For those of you not well-acquainted with the NAG diet and the various alternative ingredients used in these recipes, here’s a list of rough equivalents and substitutions you can use if you don’t have, or don’t want to include, some the ingredients.
NOTE: If you come across an ingredient on this blog and would like more information about it or how to substitute for it, please feel free to leave a comment here or email me directly at dietdessertdogs AT gmail DOT com. Thanks!
I’ve arrived at most of these through my own trial and error, so the exact measures may be slightly different for you.

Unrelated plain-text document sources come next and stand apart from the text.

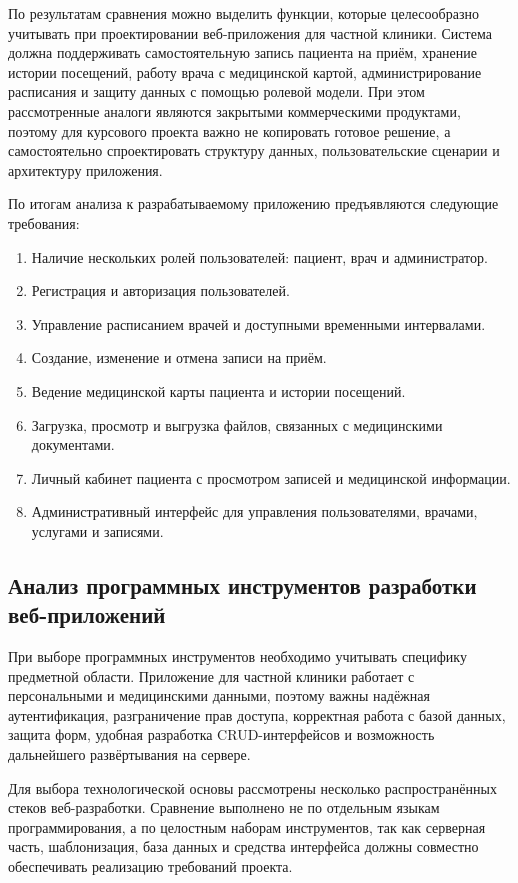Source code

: По результатам сравнения можно выделить функции, которые целесообразно учитывать при проектировании веб-приложения для частной клиники. Система должна поддерживать самостоятельную запись пациента на приём, хранение истории посещений, работу врача с медицинской картой, администрирование расписания и защиту данных с помощью ролевой модели. При этом рассмотренные аналоги являются закрытыми коммерческими продуктами, поэтому для курсового проекта важно не копировать готовое решение, а самостоятельно спроектировать структуру данных, пользовательские сценарии и архитектуру приложения.

По итогам анализа к разрабатываемому приложению предъявляются следующие требования:

\begin{enumerate}
\item Наличие нескольких ролей пользователей: пациент, врач и администратор.
\item Регистрация и авторизация пользователей.
\item Управление расписанием врачей и доступными временными интервалами.
\item Создание, изменение и отмена записи на приём.
\item Ведение медицинской карты пациента и истории посещений.
\item Загрузка, просмотр и выгрузка файлов, связанных с медицинскими документами.
\item Личный кабинет пациента с просмотром записей и медицинской информации.
\item Административный интерфейс для управления пользователями, врачами, услугами и записями.
\end{enumerate}

\subsection{Анализ программных инструментов разработки веб-приложений}

При выборе программных инструментов необходимо учитывать специфику предметной области. Приложение для частной клиники работает с персональными и медицинскими данными, поэтому важны надёжная аутентификация, разграничение прав доступа, корректная работа с базой данных, защита форм, удобная разработка CRUD-интерфейсов и возможность дальнейшего развёртывания на сервере.

Для выбора технологической основы рассмотрены несколько распространённых стеков веб-разработки. Сравнение выполнено не по отдельным языкам программирования, а по целостным наборам инструментов, так как серверная часть, шаблонизация, база данных и средства интерфейса должны совместно обеспечивать реализацию требований проекта.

These substitutions will, however, allow you to arrive at a fine approximation of each recipe.
Binders and Egg Substitutes:
For one egg, you may substitute with any of the following:
- 2 tsp (10 ml) ground chia seeds plus 3 Tbsp (45 ml) water
- 1 Tbsp (15 ml) ground flax seeds plus 3 Tbsp (45 ml) water
- 1/4 cup (60 ml) silken tofu
- 1 tsp (5 ml) potato starch mixed with 1/2 tsp (2.5 ml) cornstarch plus 2 Tbsp (30 ml) water (I’ve never tried this one, but have been told it works much like Ener-G egg replacer)
- Fruit purées: some people use about 1/4-1/3 cup fruit purée per egg (think: banana, applesauce, prune purée, etc.).
I mostly use spelt flour, which is an ancient relative of wheat with less gluten (but NOT gluten-free). As a result, baked goods made with spelt will be a bit denser and heavier than baked goods made with standard all-purpose flour. You can compensate by adding more leavening or, if you use eggs, an extra egg. I’m not including gluten-free flour in this list yet, as I haven’t had enough experience using it at this point to feel confident writing about it (but I’m still practicing. . . I’ll update as soon as I’ve got it down!).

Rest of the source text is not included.